In “Constraint-driven Modeling through Transformation,” by Demuth, López, and Egyed, the authors introduce a novel model transformation approach that relies on automatically derived model validation rules to specify the acceptable target models and informs the transformation engineer on the violating model segments. This way the engineer can manually define the required operations to be executed on the target model in order to fulfill all derived validation rules. The idea behind the approach is unique in the sense that it gives a complete tooling for automatically generating the instance level validation rules that are then fed into the ultrafast rule evaluation engine already developed by the authors. There are three impressive large case studies, explaining where transformation rules should be understood as constraints and showing the benefit of using constraints.

In “An Algorithm for Generating Model-Sensitive Search Plans for Pattern Matching on EMF Models,” by Varró, Deckwerth, Wieber, and Schürr, the authors address one of the crucial factors for the successful application of model transformations in practice: the efficiency of pattern matching. In particular, the work describes a model-sensitive plan generation algorithm to speed up graph pattern matching. The algorithm is based on dynamic programming, collects statistical data from the underlying EMF model, and uses the information for the optimization of the search plan.

In “Specification-Driven Model Transformation Testing,” by Guerra, and Soeken, the authors describe an advanced approach to automatic generation of input models and test oracles for model transformation testing. The generation is based on a formal specification of transformation properties (invariants, pre-, and post-conditions) in PaMoMo.

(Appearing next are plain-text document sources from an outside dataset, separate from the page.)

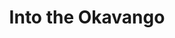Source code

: ---
title:  "Into the Okavango"
description: "A live data expedition into the Okavango Delta. Expedition led by Steve Boyes of [The Wild Bird Trust](http://www.wildbirdtrust.com/).<br><br>Into the Okavango displays data which was uploaded daily, via satellite, by the expedition team in the Okavango Delta. Data is also available through a public API, allowing anyone to re-mix, analyze, or visualize the collected information. The software allows viewers to virtually experience one of the last remaining areas of true wilderness, normally inaccessible to the average person.<br><br>National Geographic explorer Dr. Steve Boyes has been leading expeditions into African wilderness for the past ten years. A South African ornithologist, Boyes dedicates his work to the conservation of the largest remaining untouched delta on our planet. For the past three expeditions, The Office for Creative Research provided Boyes and his team with live tracking software that visualized their GPS position, wildlife sightings, and position-based commentary."
category: into-the-okavango
year: 2014-2017

press: <a target='_blank' href='https://www.theguardian.com/environment/radical-conservation/2015/may/28/expedition-source-okavango-delta'>The Guardian</a>, <a target='_blank' href='http://news.nationalgeographic.com/2015/05/150527-okavango-wilderness-project-delta-africa-wetland/'>National Geographic</a>, <a target='_blank' href='http://theterramarproject.org/thedailycatch/the-internet-of-earth-things-engineering-into-the-okavango/'>The Terramar Project</a>

images: ['map1.jpg', 'journal3.jpg', 'https://player.vimeo.com/video/194103987']
index: 1
tags: ['web', 'interactive', 'open API', 'exploratory', 'live data']
for: "[National Geographic](http://www.nationalgeographic.com/)"
---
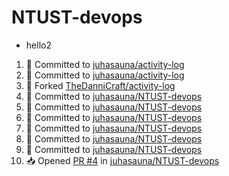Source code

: # NTUST-devops
- hello2




<!--START_SECTION:activity-->
1. 📝 Committed to [juhasauna/activity-log](https://github.com/juhasauna/activity-log/commit/6eddf49feb2792a972dc155dffd167223414ec7b)
2. 📝 Committed to [juhasauna/activity-log](https://github.com/juhasauna/activity-log/commit/66fdd4d609da0a763c889c21943ec4bc51c69c46)
3. 🍴 Forked [TheDanniCraft/activity-log](https://github.com/TheDanniCraft/activity-log)
4. 📝 Committed to [juhasauna/NTUST-devops](https://github.com/juhasauna/NTUST-devops/commit/24e57e01db6bee1551b5fef7499cd28c4f390507)
5. 📝 Committed to [juhasauna/NTUST-devops](https://github.com/juhasauna/NTUST-devops/commit/386de0ff5da4a340065c9936db48f12558b463a2)
6. 📝 Committed to [juhasauna/NTUST-devops](https://github.com/juhasauna/NTUST-devops/commit/7bfc772d23899e00dbb715f745c339902de64c85)
7. 📝 Committed to [juhasauna/NTUST-devops](https://github.com/juhasauna/NTUST-devops/commit/083e21482c613acaf70e693c602c3da386e76595)
8. 📝 Committed to [juhasauna/NTUST-devops](https://github.com/juhasauna/NTUST-devops/commit/3881abb1bf7040980e223668f606d48f9541c805)
9. 📝 Committed to [juhasauna/NTUST-devops](https://github.com/juhasauna/NTUST-devops/commit/ebe6be7a9f834745dec7c9b04223a6878cfa0ca6)
10. 📥 Opened [PR #4](https://github.com/juhasauna/NTUST-devops/pull/4) in [juhasauna/NTUST-devops](https://github.com/juhasauna/NTUST-devops)
<!--END_SECTION:activity-->
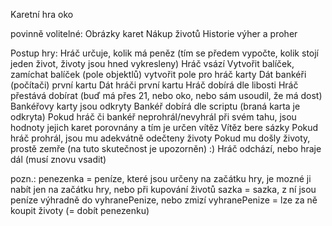 Karetní hra oko

povinně volitelné: 
  Obrázky karet
  Nákup životů
  Historie výher a proher

Postup hry:
  Hráč určuje, kolik má peněz (tím se předem vypočte, kolik stojí jeden život, životy jsou hned vykresleny)
  Hráč vsází
  Vytvořit balíček, zamíchat balíček (pole objektlů)
  vytvořit pole pro hráč karty
  Dát bankéři (počítači) první kartu
  Dát hráči první kartu
  Hráč dobírá dle libosti
  Hráč přestává dobírat (buď má přes 21, nebo oko, nebo sám usoudil, že má dost)
  Bankéřovy karty jsou odkryty 
  Bankéř dobírá dle scriptu (braná karta je odkryta)
  Pokud hráč či bankéř neprohrál/nevyhrál při svém tahu, jsou hodnoty jejich karet porovnány a tím je určen vítěz
  Vítěz bere sázky
  Pokud hráč prohrál, jsou mu adekvátně odečteny životy
  Pokud mu došly životy, prostě zemře (na tuto skutečnost je upozorněn) :)
  Hráč odchází, nebo hraje dál (musí znovu vsadit)

pozn.:
penezenka = peníze, které jsou určeny na začátku hry, je mozné ji nabít jen na začátku hry, nebo při kupování životů
sazka = sazka, z ní jsou peníze výhradně do vyhranePenize, nebo zmizí
vyhranePenize = lze za ně koupit životy (= dobít penezenku)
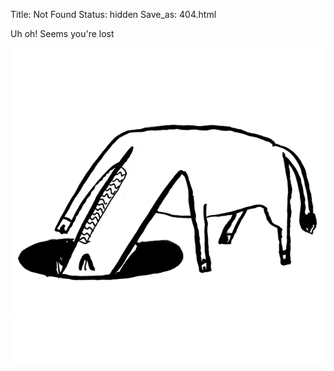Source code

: Title: Not Found
Status: hidden
Save_as: 404.html


Uh oh! Seems you're lost


![mypic404](../images/404.png)
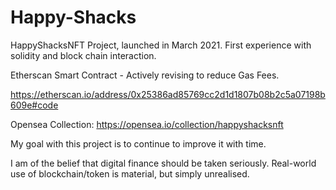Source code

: # Happy-Shacks
HappyShacksNFT Project, launched in March 2021. First experience with solidity and block chain interaction.


Etherscan Smart Contract - Actively revising to reduce Gas Fees.

https://etherscan.io/address/0x25386ad85769cc2d1d1807b08b2c5a07198b609e#code

Opensea Collection:
https://opensea.io/collection/happyshacksnft


My goal with this project is to continue to improve it with time. 

I am of the belief that digital finance should be taken seriously. Real-world use of blockchain/token is material, but simply unrealised.
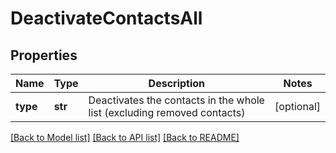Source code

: # DeactivateContactsAll

## Properties
Name | Type | Description | Notes
------------ | ------------- | ------------- | -------------
**type** | **str** | Deactivates the contacts in the whole list (excluding removed contacts) | [optional] 

[[Back to Model list]](../README.md#documentation-for-models) [[Back to API list]](../README.md#documentation-for-api-endpoints) [[Back to README]](../README.md)



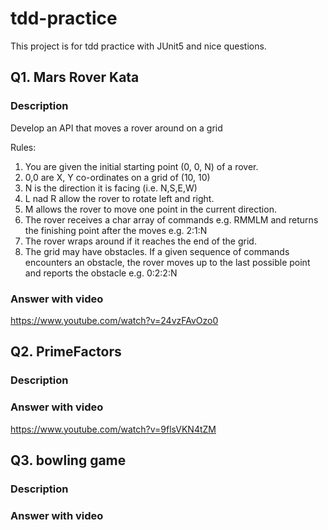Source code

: # tdd-practice

This project is for tdd practice with JUnit5 and nice questions.

## Q1. Mars Rover Kata
### Description
Develop an API that moves a rover around on a grid

Rules:

1. You are given the initial starting point (0, 0, N) of a rover.
2. 0,0 are X, Y co-ordinates on a grid of (10, 10)
3. N is the direction it is facing (i.e. N,S,E,W)
4. L nad R allow the rover to rotate left and right.
5. M allows the rover to move one point in the current direction.
6. The rover receives a char array of commands e.g. RMMLM and returns the finishing point after the moves e.g. 2:1:N
7. The rover wraps around if it reaches the end of the grid.
8. The grid may have obstacles. If a given sequence of commands encounters an obstacle, the rover moves up to the last possible point and reports the obstacle e.g. 0:2:2:N

### Answer with video
https://www.youtube.com/watch?v=24vzFAvOzo0

## Q2. PrimeFactors
### Description
### Answer with video
https://www.youtube.com/watch?v=9flsVKN4tZM

## Q3. bowling game
### Description
### Answer with video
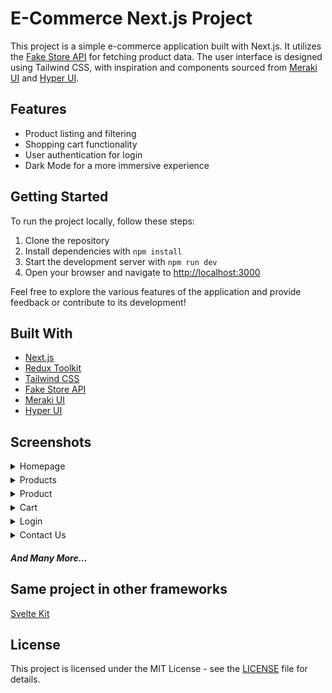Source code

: # E-Commerce Next.js Project

This project is a simple e-commerce application built with Next.js. It utilizes the [Fake Store API](https://fakestoreapi.com/) for fetching product data. The user interface is designed using Tailwind CSS, with inspiration and components sourced from [Meraki UI](https://merakiui.com) and [Hyper UI](https://www.hyperui.dev).

## Features

- Product listing and filtering
- Shopping cart functionality
- User authentication for login
- Dark Mode for a more immersive experience


## Getting Started

To run the project locally, follow these steps:

1. Clone the repository
2. Install dependencies with `npm install`
3. Start the development server with `npm run dev`
4. Open your browser and navigate to [http://localhost:3000](http://localhost:30000)

Feel free to explore the various features of the application and provide feedback or contribute to its development!

## Built With

- [Next.js](https://nextjs.org/)
- [Redux Toolkit](https://redux-toolkit.js.org/)
- [Tailwind CSS](https://tailwindcss.com/)
- [Fake Store API](https://fakestoreapi.com/)
- [Meraki UI](https://merakiui.com)
- [Hyper UI](https://www.hyperui.dev)

## Screenshots

<details style='margin-bottom: 5px'>
  <summary>Homepage</summary>

  <div style="display: flex;gap:10px; padding:5px 0;">
    <img src="screenshots/home-light.png" alt="Light Mode" width="400">
    <img src="screenshots/home-dark.png" alt="Dark Mode" width="400">
  </div>
</details>


<details style='margin-bottom: 5px'>
  <summary>Products</summary>

  <div style="display: flex;gap:10px; padding:5px 0;">
    <img src="screenshots/products-light.png" alt="Light Mode" width="400">
    <img src="screenshots/products-dark.png" alt="Dark Mode" width="400">
  </div>
</details>


<details style='margin-bottom: 5px'>
  <summary>Product</summary>

  <div style="display: flex;gap:10px; padding:5px 0;">
    <img src="screenshots/product-light.png" alt="Light Mode" width="400">
    <img src="screenshots/product-dark.png" alt="Dark Mode" width="400">
  </div>
</details>


<details style='margin-bottom: 5px'>
  <summary>Cart</summary>

  <div style="display: flex;gap:10px; padding:5px 0;">
    <img src="screenshots/cart-light.png" alt="Light Mode" width="400">
    <img src="screenshots/cart-dark.png" alt="Dark Mode" width="400">
  </div>
</details>

<details style='margin-bottom: 5px'>
  <summary>Login</summary>

  <div style="display: flex;gap:10px; padding:5px 0;">
    <img src="screenshots/login-light.png" alt="Dark Mode" width="400">
    <img src="screenshots/login-dark.png" alt="Light Mode" width="400">
  </div>
</details>

<details style='margin-bottom: 5px'>
  <summary>Contact Us</summary>

  <div style="display: flex;gap:10px; padding:5px 0;">
    <img src="screenshots/contact-us-light.png" alt="Light Mode" width="400">
    <img src="screenshots/contact-us-dark.png" alt="Dark Mode" width="400">
  </div>
</details>

##### And Many More...

## Same project in other frameworks
[Svelte Kit](https://github.com/emrullaher/sveltekit-tailwind-ecommerce)


## License
This project is licensed under the MIT License - see the [LICENSE](LICENSE) file for details.

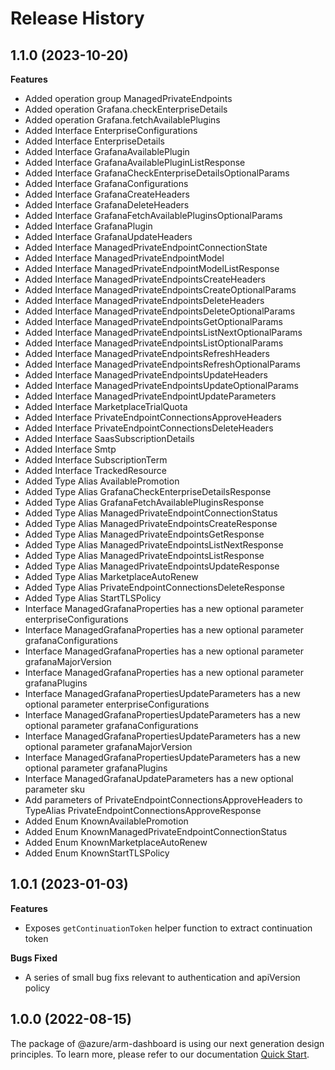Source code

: # Release History
    
## 1.1.0 (2023-10-20)
    
**Features**

  - Added operation group ManagedPrivateEndpoints
  - Added operation Grafana.checkEnterpriseDetails
  - Added operation Grafana.fetchAvailablePlugins
  - Added Interface EnterpriseConfigurations
  - Added Interface EnterpriseDetails
  - Added Interface GrafanaAvailablePlugin
  - Added Interface GrafanaAvailablePluginListResponse
  - Added Interface GrafanaCheckEnterpriseDetailsOptionalParams
  - Added Interface GrafanaConfigurations
  - Added Interface GrafanaCreateHeaders
  - Added Interface GrafanaDeleteHeaders
  - Added Interface GrafanaFetchAvailablePluginsOptionalParams
  - Added Interface GrafanaPlugin
  - Added Interface GrafanaUpdateHeaders
  - Added Interface ManagedPrivateEndpointConnectionState
  - Added Interface ManagedPrivateEndpointModel
  - Added Interface ManagedPrivateEndpointModelListResponse
  - Added Interface ManagedPrivateEndpointsCreateHeaders
  - Added Interface ManagedPrivateEndpointsCreateOptionalParams
  - Added Interface ManagedPrivateEndpointsDeleteHeaders
  - Added Interface ManagedPrivateEndpointsDeleteOptionalParams
  - Added Interface ManagedPrivateEndpointsGetOptionalParams
  - Added Interface ManagedPrivateEndpointsListNextOptionalParams
  - Added Interface ManagedPrivateEndpointsListOptionalParams
  - Added Interface ManagedPrivateEndpointsRefreshHeaders
  - Added Interface ManagedPrivateEndpointsRefreshOptionalParams
  - Added Interface ManagedPrivateEndpointsUpdateHeaders
  - Added Interface ManagedPrivateEndpointsUpdateOptionalParams
  - Added Interface ManagedPrivateEndpointUpdateParameters
  - Added Interface MarketplaceTrialQuota
  - Added Interface PrivateEndpointConnectionsApproveHeaders
  - Added Interface PrivateEndpointConnectionsDeleteHeaders
  - Added Interface SaasSubscriptionDetails
  - Added Interface Smtp
  - Added Interface SubscriptionTerm
  - Added Interface TrackedResource
  - Added Type Alias AvailablePromotion
  - Added Type Alias GrafanaCheckEnterpriseDetailsResponse
  - Added Type Alias GrafanaFetchAvailablePluginsResponse
  - Added Type Alias ManagedPrivateEndpointConnectionStatus
  - Added Type Alias ManagedPrivateEndpointsCreateResponse
  - Added Type Alias ManagedPrivateEndpointsGetResponse
  - Added Type Alias ManagedPrivateEndpointsListNextResponse
  - Added Type Alias ManagedPrivateEndpointsListResponse
  - Added Type Alias ManagedPrivateEndpointsUpdateResponse
  - Added Type Alias MarketplaceAutoRenew
  - Added Type Alias PrivateEndpointConnectionsDeleteResponse
  - Added Type Alias StartTLSPolicy
  - Interface ManagedGrafanaProperties has a new optional parameter enterpriseConfigurations
  - Interface ManagedGrafanaProperties has a new optional parameter grafanaConfigurations
  - Interface ManagedGrafanaProperties has a new optional parameter grafanaMajorVersion
  - Interface ManagedGrafanaProperties has a new optional parameter grafanaPlugins
  - Interface ManagedGrafanaPropertiesUpdateParameters has a new optional parameter enterpriseConfigurations
  - Interface ManagedGrafanaPropertiesUpdateParameters has a new optional parameter grafanaConfigurations
  - Interface ManagedGrafanaPropertiesUpdateParameters has a new optional parameter grafanaMajorVersion
  - Interface ManagedGrafanaPropertiesUpdateParameters has a new optional parameter grafanaPlugins
  - Interface ManagedGrafanaUpdateParameters has a new optional parameter sku
  - Add parameters of PrivateEndpointConnectionsApproveHeaders to TypeAlias PrivateEndpointConnectionsApproveResponse
  - Added Enum KnownAvailablePromotion
  - Added Enum KnownManagedPrivateEndpointConnectionStatus
  - Added Enum KnownMarketplaceAutoRenew
  - Added Enum KnownStartTLSPolicy
    
## 1.0.1 (2023-01-03)

**Features**

 -  Exposes `getContinuationToken` helper function to extract continuation token

**Bugs Fixed**

  - A series of small bug fixs relevant to authentication and apiVersion policy

## 1.0.0 (2022-08-15)

The package of @azure/arm-dashboard is using our next generation design principles. To learn more, please refer to our documentation [Quick Start](https://aka.ms/js-track2-quickstart).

After translating the properties in the specification into OCL constraints, input models are generated by composing an OCL expression from the properties the input model should fulfill (according to certain coverage criteria) and then letting a constraint solver compute a valid input model that satisfies the specification OCL constraints, the meta-model integrity constraints, and the given OCL expression. A prototype tool supports editing of PaMoMo specifications and automates the generation of input models and test scripts from them. With three different case studies, it is shown that more exhaustive coverage criteria result in test suites with higher vigilance for less complete specifications.

In “Enhancing Classic Transformation Languages to support Multi-Level Modeling,” by Gerbig, Atkinson, and Tunjic, the authors adapt concepts of model transformation to multi-level models. Multi-level modeling is a generalization of the standard two-level meta-modeling setting where engineers are not forced to use one meta-level only, but models can spawn an arbitrary number of them. Multi-level modeling presents several benefits, but poses certain challenges when used together with model manipulation languages. In this paper, the authors address the challenges related to model-to-model transformations in a multi-level setting. In particular, they adapt the ATL transformation language for their work within the MelanEE multi-level modeling tool.